ABOUT THIS TASK: Exact copies of all the records are the expected output.

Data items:
* * * * * * *
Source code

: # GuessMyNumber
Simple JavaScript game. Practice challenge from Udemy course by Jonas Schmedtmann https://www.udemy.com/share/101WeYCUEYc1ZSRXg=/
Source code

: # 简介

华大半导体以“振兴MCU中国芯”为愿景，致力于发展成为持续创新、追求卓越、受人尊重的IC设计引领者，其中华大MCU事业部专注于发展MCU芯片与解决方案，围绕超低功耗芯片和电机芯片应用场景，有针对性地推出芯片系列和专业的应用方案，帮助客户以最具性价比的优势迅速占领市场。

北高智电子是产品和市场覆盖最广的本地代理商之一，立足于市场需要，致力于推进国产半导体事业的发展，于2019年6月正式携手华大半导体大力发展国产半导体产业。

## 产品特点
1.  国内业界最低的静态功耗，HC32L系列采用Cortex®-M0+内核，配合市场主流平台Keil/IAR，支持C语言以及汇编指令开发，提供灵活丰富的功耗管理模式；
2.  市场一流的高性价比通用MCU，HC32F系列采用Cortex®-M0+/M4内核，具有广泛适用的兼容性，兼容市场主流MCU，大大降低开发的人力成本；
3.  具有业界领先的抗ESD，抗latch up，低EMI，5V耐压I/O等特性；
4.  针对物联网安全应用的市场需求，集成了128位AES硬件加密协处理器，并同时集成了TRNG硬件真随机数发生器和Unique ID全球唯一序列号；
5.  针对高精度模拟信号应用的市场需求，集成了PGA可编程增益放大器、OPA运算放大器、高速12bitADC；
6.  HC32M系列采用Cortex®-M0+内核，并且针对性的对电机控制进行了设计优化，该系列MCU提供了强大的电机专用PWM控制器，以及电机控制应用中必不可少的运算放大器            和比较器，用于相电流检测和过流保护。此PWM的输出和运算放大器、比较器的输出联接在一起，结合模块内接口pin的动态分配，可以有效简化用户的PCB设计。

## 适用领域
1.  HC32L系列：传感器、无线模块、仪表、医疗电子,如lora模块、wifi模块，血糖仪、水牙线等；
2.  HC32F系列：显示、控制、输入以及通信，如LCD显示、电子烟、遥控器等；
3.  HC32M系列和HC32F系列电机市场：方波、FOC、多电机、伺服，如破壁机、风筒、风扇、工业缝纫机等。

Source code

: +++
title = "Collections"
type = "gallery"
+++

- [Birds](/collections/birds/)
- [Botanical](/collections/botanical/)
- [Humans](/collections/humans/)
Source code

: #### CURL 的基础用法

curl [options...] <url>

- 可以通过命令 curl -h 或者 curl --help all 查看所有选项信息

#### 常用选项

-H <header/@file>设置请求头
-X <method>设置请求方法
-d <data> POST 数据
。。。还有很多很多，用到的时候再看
* * * * * * *
TASK SOLUTION:
Source code

: # GuessMyNumber
Simple JavaScript game. Practice challenge from Udemy course by Jonas Schmedtmann https://www.udemy.com/share/101WeYCUEYc1ZSRXg=/
Source code

: # 简介

华大半导体以“振兴MCU中国芯”为愿景，致力于发展成为持续创新、追求卓越、受人尊重的IC设计引领者，其中华大MCU事业部专注于发展MCU芯片与解决方案，围绕超低功耗芯片和电机芯片应用场景，有针对性地推出芯片系列和专业的应用方案，帮助客户以最具性价比的优势迅速占领市场。

北高智电子是产品和市场覆盖最广的本地代理商之一，立足于市场需要，致力于推进国产半导体事业的发展，于2019年6月正式携手华大半导体大力发展国产半导体产业。

## 产品特点
1.  国内业界最低的静态功耗，HC32L系列采用Cortex®-M0+内核，配合市场主流平台Keil/IAR，支持C语言以及汇编指令开发，提供灵活丰富的功耗管理模式；
2.  市场一流的高性价比通用MCU，HC32F系列采用Cortex®-M0+/M4内核，具有广泛适用的兼容性，兼容市场主流MCU，大大降低开发的人力成本；
3.  具有业界领先的抗ESD，抗latch up，低EMI，5V耐压I/O等特性；
4.  针对物联网安全应用的市场需求，集成了128位AES硬件加密协处理器，并同时集成了TRNG硬件真随机数发生器和Unique ID全球唯一序列号；
5.  针对高精度模拟信号应用的市场需求，集成了PGA可编程增益放大器、OPA运算放大器、高速12bitADC；
6.  HC32M系列采用Cortex®-M0+内核，并且针对性的对电机控制进行了设计优化，该系列MCU提供了强大的电机专用PWM控制器，以及电机控制应用中必不可少的运算放大器            和比较器，用于相电流检测和过流保护。此PWM的输出和运算放大器、比较器的输出联接在一起，结合模块内接口pin的动态分配，可以有效简化用户的PCB设计。

## 适用领域
1.  HC32L系列：传感器、无线模块、仪表、医疗电子,如lora模块、wifi模块，血糖仪、水牙线等；
2.  HC32F系列：显示、控制、输入以及通信，如LCD显示、电子烟、遥控器等；
3.  HC32M系列和HC32F系列电机市场：方波、FOC、多电机、伺服，如破壁机、风筒、风扇、工业缝纫机等。

Source code

: +++
title = "Collections"
type = "gallery"
+++

- [Birds](/collections/birds/)
- [Botanical](/collections/botanical/)
- [Humans](/collections/humans/)
Source code

: #### CURL 的基础用法

curl [options...] <url>

- 可以通过命令 curl -h 或者 curl --help all 查看所有选项信息

#### 常用选项

-H <header/@file>设置请求头
-X <method>设置请求方法
-d <data> POST 数据
。。。还有很多很多，用到的时候再看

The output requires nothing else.